**TASK TO CARRY OUT:**
Find the lines in the records that carry the word "Delta". Copy each one.

[Stored records]
====

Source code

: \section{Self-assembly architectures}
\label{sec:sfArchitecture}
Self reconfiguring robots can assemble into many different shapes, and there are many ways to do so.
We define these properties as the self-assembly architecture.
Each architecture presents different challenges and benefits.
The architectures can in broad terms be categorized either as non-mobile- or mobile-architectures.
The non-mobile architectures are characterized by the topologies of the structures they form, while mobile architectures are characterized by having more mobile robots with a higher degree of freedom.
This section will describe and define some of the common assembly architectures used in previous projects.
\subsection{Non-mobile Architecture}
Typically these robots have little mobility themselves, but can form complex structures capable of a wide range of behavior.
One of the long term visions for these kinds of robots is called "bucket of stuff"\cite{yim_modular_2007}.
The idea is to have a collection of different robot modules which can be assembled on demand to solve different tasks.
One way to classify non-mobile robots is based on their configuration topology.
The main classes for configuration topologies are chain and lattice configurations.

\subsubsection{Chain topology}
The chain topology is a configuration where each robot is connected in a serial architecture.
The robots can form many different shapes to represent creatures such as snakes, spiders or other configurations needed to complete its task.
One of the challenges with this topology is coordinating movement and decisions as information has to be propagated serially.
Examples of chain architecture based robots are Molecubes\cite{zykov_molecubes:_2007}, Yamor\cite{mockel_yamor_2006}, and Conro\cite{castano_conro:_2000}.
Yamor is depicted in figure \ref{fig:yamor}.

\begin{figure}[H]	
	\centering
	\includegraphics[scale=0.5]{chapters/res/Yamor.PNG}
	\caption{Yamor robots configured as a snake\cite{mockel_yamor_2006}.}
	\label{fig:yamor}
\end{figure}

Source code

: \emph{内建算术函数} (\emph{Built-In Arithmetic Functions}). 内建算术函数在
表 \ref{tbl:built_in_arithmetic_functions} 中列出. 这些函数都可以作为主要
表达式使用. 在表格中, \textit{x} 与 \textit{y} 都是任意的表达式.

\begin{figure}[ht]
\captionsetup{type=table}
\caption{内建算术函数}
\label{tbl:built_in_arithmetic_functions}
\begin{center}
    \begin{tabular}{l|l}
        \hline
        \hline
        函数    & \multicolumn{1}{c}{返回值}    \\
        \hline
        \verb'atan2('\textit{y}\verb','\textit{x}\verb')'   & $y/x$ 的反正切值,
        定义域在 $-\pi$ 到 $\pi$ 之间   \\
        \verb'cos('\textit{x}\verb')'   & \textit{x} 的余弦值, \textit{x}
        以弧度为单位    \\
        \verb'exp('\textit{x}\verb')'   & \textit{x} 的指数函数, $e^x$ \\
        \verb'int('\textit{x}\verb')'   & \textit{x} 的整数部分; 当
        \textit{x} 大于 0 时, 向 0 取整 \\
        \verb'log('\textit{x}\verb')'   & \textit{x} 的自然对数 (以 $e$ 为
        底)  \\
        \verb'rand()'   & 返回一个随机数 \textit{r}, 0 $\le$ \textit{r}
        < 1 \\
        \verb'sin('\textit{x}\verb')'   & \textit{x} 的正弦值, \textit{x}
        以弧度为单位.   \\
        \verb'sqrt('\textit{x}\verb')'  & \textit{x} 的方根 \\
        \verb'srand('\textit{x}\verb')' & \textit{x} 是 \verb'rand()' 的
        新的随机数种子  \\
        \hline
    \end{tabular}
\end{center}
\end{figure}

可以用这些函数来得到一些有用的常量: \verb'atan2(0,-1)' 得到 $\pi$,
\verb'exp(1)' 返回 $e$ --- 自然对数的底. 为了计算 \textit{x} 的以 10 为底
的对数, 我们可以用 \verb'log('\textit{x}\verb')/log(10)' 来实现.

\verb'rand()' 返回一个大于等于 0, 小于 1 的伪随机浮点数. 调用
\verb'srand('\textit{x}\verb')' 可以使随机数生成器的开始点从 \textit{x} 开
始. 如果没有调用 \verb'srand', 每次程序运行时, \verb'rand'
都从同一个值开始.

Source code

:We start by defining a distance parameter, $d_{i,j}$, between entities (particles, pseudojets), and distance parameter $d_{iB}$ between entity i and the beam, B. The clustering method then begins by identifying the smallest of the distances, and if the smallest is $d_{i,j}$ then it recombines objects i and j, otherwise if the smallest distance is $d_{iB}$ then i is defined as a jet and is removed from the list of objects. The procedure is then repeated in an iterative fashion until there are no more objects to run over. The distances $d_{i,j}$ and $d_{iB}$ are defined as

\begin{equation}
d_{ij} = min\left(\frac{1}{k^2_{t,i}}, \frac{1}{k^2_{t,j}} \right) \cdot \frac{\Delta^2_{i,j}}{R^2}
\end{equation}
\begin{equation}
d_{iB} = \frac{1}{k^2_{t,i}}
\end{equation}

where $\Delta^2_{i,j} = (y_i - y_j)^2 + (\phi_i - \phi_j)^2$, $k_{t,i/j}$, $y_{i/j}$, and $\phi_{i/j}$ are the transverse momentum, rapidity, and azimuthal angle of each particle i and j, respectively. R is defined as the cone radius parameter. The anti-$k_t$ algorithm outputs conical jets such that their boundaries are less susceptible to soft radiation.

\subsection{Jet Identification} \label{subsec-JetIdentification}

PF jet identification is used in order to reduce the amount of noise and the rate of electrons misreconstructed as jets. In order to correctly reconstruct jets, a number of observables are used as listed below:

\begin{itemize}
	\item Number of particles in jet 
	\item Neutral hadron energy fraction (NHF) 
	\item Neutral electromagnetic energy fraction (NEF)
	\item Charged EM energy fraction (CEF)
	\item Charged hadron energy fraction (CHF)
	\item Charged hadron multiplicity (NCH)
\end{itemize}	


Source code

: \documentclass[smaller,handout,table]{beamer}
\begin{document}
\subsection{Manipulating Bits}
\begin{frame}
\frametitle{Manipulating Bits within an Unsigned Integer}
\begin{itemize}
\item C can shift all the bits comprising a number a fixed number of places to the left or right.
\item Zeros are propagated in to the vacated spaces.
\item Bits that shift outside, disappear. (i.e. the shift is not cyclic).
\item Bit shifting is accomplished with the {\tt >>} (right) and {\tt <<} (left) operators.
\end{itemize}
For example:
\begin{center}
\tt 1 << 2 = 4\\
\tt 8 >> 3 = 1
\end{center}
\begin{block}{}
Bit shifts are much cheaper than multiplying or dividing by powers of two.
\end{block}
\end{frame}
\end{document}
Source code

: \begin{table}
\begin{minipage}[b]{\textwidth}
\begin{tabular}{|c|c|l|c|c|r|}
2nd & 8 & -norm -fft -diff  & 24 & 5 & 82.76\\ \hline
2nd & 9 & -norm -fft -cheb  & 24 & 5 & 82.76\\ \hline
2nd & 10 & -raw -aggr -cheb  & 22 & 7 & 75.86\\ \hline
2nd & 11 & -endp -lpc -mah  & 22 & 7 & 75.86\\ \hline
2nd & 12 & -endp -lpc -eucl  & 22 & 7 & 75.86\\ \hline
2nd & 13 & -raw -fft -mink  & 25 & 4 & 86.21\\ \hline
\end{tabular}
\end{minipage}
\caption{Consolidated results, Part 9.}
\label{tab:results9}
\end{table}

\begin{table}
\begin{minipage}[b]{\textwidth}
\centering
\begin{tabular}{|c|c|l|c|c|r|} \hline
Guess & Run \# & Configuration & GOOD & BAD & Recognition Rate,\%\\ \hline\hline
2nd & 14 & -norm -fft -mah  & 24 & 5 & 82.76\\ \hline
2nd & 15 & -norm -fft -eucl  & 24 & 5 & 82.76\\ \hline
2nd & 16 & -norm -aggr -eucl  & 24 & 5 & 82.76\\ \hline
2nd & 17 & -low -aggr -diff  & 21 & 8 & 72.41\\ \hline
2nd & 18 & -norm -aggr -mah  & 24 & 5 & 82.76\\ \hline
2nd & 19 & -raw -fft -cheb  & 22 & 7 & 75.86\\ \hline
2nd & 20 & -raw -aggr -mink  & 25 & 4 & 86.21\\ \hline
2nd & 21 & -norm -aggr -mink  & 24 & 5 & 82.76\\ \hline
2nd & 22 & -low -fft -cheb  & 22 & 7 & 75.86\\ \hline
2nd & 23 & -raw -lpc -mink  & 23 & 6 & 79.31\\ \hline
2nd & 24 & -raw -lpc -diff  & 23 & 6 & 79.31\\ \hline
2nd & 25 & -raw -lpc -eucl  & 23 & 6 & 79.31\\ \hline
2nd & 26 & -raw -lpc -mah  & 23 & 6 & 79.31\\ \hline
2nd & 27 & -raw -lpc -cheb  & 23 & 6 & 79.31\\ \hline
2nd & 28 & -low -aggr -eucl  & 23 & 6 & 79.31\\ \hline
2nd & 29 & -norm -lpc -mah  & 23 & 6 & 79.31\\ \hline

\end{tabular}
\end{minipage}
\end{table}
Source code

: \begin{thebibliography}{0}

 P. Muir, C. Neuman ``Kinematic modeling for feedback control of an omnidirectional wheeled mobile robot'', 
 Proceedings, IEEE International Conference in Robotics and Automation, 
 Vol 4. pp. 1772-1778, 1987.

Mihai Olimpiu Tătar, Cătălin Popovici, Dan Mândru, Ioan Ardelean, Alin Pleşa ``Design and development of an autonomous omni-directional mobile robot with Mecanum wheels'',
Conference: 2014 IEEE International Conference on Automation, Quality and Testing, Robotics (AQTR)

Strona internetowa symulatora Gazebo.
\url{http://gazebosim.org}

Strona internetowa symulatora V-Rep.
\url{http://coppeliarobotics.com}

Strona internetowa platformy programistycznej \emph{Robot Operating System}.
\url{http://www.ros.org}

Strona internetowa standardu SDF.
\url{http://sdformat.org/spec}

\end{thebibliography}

====

**WRITTEN SOLUTION:**
d_{ij} = min\left(\frac{1}{k^2_{t,i}}, \frac{1}{k^2_{t,j}} \right) \cdot \frac{\Delta^2_{i,j}}{R^2}
where $\Delta^2_{i,j} = (y_i - y_j)^2 + (\phi_i - \phi_j)^2$, $k_{t,i/j}$, $y_{i/j}$, and $\phi_{i/j}$ are the transverse momentum, rapidity, and azimuthal angle of each particle i and j, respectively. R is defined as the cone radius parameter. The anti-$k_t$ algorithm outputs conical jets such that their boundaries are less susceptible to soft radiation.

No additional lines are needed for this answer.